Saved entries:

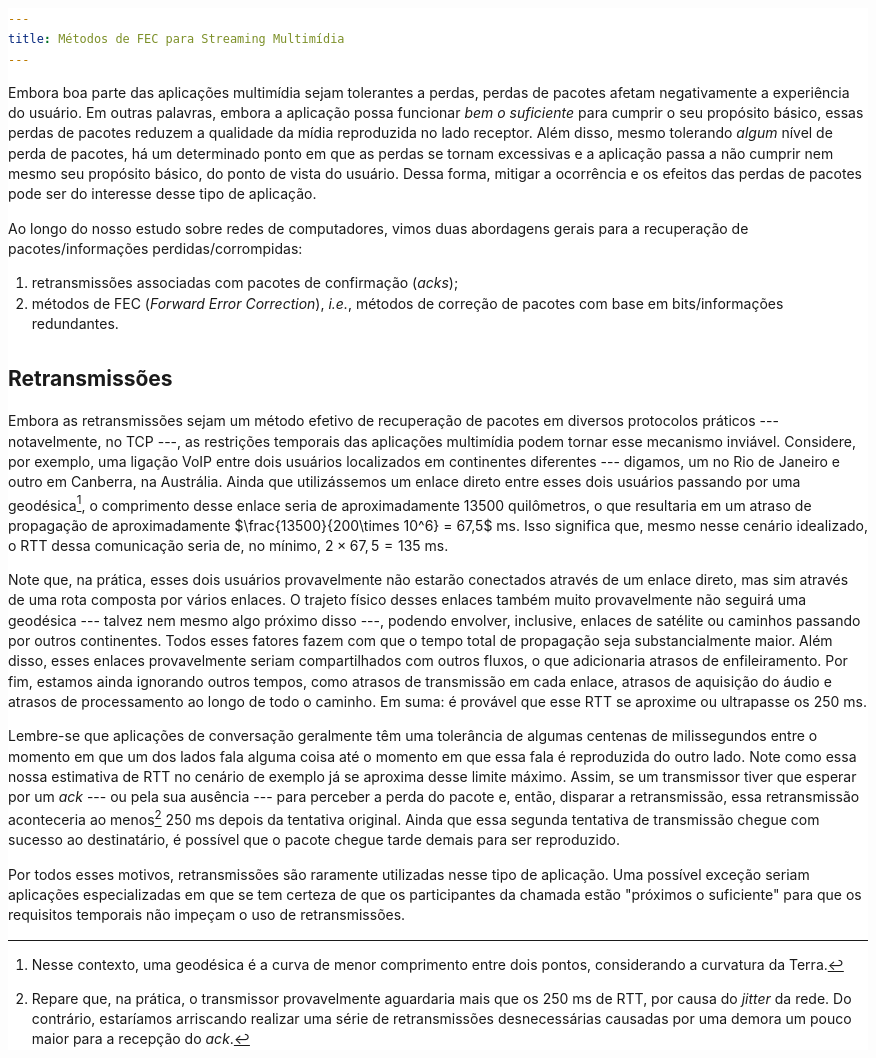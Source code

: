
 ```yaml
---
title: Métodos de FEC para Streaming Multimídia
---
```


Embora boa parte das aplicações multimídia sejam tolerantes a perdas, perdas de pacotes afetam negativamente a experiência do usuário. Em outras palavras, embora a aplicação possa funcionar *bem o suficiente* para cumprir o seu propósito básico, essas perdas de pacotes reduzem a qualidade da mídia reproduzida no lado receptor. Além disso, mesmo tolerando *algum* nível de perda de pacotes, há um determinado ponto em que as perdas se tornam excessivas e a aplicação passa a não cumprir nem mesmo seu propósito básico, do ponto de vista do usuário. Dessa forma, mitigar a ocorrência e os efeitos das perdas de pacotes pode ser do interesse desse tipo de aplicação.

Ao longo do nosso estudo sobre redes de computadores, vimos duas abordagens gerais para a recuperação de pacotes/informações perdidas/corrompidas:

1. retransmissões associadas com pacotes de confirmação (*acks*);
2. métodos de FEC (*Forward Error Correction*), *i.e.*, métodos de correção de pacotes com base em bits/informações redundantes.

## Retransmissões

Embora as retransmissões sejam um método efetivo de recuperação de pacotes em diversos protocolos práticos --- notavelmente, no TCP ---, as restrições temporais das aplicações multimídia podem tornar esse mecanismo inviável. Considere, por exemplo, uma ligação VoIP entre dois usuários localizados em continentes diferentes --- digamos, um no Rio de Janeiro e outro em Canberra, na Austrália. Ainda que utilizássemos um enlace direto entre esses dois usuários passando por uma geodésica[^Geodésica], o comprimento desse enlace seria de aproximadamente 13500 quilômetros, o que resultaria em um atraso de propagação de aproximadamente $\frac{13500}{200\times 10^6} = 67,5$ ms. Isso significa que, mesmo nesse cenário idealizado, o RTT dessa comunicação seria de, no mínimo, $2\times 67,5 = 135$ ms.

[^Geodésica]: Nesse contexto, uma geodésica é a curva de menor comprimento entre dois pontos, considerando a curvatura da Terra.

Note que, na prática, esses dois usuários provavelmente não estarão conectados através de um enlace direto, mas sim através de uma rota composta por vários enlaces. O trajeto físico desses enlaces também muito provavelmente não seguirá uma geodésica --- talvez nem mesmo algo próximo disso ---, podendo envolver, inclusive, enlaces de satélite ou caminhos passando por outros continentes. Todos esses fatores fazem com que o tempo total de propagação seja substancialmente maior. Além disso, esses enlaces provavelmente seriam compartilhados com outros fluxos, o que adicionaria atrasos de enfileiramento. Por fim, estamos ainda ignorando outros tempos, como atrasos de transmissão em cada enlace, atrasos de aquisição do áudio e atrasos de processamento ao longo de todo o caminho. Em suma: é provável que esse RTT se aproxime ou ultrapasse os 250 ms.

Lembre-se que aplicações de conversação geralmente têm uma tolerância de algumas centenas de milissegundos entre o momento em que um dos lados fala alguma coisa até o momento em que essa fala é reproduzida do outro lado. Note como essa nossa estimativa de RTT no cenário de exemplo já se aproxima desse limite máximo. Assim, se um transmissor tiver que esperar por um *ack* --- ou pela sua ausência --- para perceber a perda do pacote e, então, disparar a retransmissão, essa retransmissão aconteceria ao menos[^Jitter] 250 ms depois da tentativa original. Ainda que essa segunda tentativa de transmissão chegue com sucesso ao destinatário, é possível que o pacote chegue tarde demais para ser reproduzido.

[^Jitter]: Repare que, na prática, o transmissor provavelmente aguardaria mais que os 250 ms de RTT, por causa do *jitter* da rede. Do contrário, estaríamos arriscando realizar uma série de retransmissões desnecessárias causadas por uma demora um pouco maior para a recepção do *ack*.

Por todos esses motivos, retransmissões são raramente utilizadas nesse tipo de aplicação. Uma possível exceção seriam aplicações especializadas em que se tem certeza de que os participantes da chamada estão "próximos o suficiente" para que os requisitos temporais não impeçam o uso de retransmissões.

▶ _WORK TO COMPLETE_:
All lines with the word "informações" are needed; pull them from the entries and copy each.

▶ _EXPECTED ANSWER_:
Ao longo do nosso estudo sobre redes de computadores, vimos duas abordagens gerais para a recuperação de pacotes/informações perdidas/corrompidas:
2. métodos de FEC (*Forward Error Correction*), *i.e.*, métodos de correção de pacotes com base em bits/informações redundantes.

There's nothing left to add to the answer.